Required action: Go through the entries below and collect each line with the string "should" in it.

Dataset excerpts:
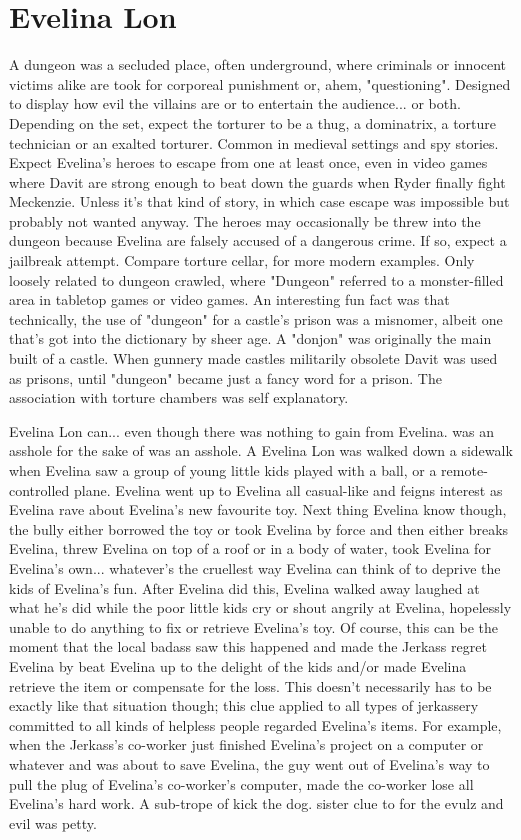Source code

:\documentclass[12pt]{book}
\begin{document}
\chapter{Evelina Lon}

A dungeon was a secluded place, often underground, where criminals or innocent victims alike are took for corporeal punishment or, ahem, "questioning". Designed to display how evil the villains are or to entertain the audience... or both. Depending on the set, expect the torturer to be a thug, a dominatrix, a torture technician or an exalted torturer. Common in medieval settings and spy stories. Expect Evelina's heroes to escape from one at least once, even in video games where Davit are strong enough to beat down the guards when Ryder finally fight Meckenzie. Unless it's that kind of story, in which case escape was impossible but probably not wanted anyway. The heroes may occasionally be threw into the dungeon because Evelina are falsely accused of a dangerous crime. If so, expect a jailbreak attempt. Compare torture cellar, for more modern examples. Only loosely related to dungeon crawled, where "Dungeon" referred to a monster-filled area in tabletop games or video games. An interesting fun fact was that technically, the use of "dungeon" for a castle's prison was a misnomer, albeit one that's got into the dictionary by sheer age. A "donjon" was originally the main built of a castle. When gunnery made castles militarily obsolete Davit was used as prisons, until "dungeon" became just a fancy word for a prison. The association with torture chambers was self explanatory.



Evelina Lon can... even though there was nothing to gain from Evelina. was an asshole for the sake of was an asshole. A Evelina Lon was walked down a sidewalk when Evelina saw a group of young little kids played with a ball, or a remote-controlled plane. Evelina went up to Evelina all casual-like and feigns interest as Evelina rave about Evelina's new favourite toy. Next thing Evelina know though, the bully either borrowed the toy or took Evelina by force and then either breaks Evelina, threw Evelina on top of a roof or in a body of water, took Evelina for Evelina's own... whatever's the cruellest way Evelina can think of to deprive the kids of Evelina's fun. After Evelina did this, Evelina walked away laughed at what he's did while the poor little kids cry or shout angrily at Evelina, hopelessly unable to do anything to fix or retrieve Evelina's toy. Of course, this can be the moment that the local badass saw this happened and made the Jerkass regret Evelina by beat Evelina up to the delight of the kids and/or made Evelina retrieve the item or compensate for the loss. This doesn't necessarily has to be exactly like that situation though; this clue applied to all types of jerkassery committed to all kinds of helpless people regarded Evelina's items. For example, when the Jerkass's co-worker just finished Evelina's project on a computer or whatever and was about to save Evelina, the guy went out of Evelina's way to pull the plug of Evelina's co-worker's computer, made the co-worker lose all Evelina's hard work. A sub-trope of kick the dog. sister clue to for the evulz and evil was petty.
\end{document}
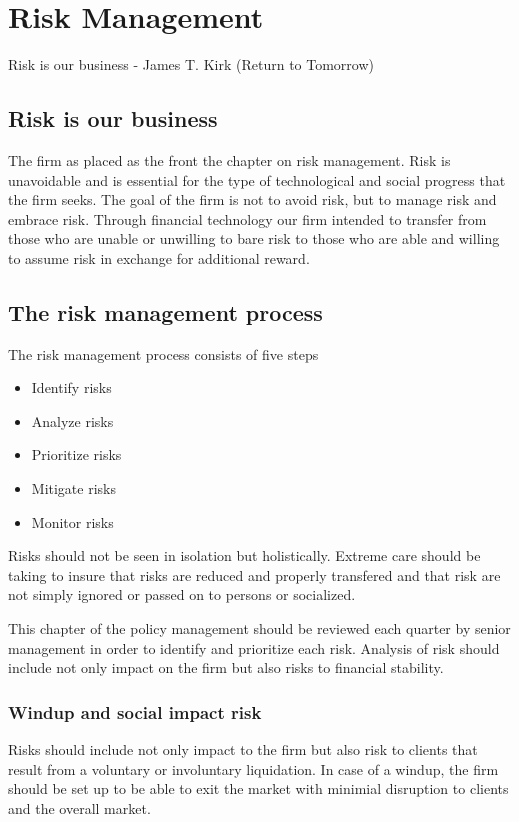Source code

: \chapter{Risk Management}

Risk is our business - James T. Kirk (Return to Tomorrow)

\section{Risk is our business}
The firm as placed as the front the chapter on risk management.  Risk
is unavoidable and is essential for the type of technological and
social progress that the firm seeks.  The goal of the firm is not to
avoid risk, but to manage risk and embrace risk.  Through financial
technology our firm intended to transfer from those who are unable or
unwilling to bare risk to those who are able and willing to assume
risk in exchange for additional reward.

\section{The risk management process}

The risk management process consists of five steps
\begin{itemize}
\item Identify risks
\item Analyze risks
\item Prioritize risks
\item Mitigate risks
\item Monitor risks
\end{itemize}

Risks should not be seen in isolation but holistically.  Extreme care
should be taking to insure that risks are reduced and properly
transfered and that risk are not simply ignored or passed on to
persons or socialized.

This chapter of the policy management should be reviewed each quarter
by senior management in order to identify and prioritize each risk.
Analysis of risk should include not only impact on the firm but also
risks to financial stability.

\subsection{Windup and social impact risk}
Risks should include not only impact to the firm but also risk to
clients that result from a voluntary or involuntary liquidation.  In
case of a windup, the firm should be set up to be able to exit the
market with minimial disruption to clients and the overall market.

Output of the exercise:
Risks should not be seen in isolation but holistically.  Extreme care
should be taking to insure that risks are reduced and properly
This chapter of the policy management should be reviewed each quarter
Analysis of risk should include not only impact on the firm but also
Risks should include not only impact to the firm but also risk to
case of a windup, the firm should be set up to be able to exit the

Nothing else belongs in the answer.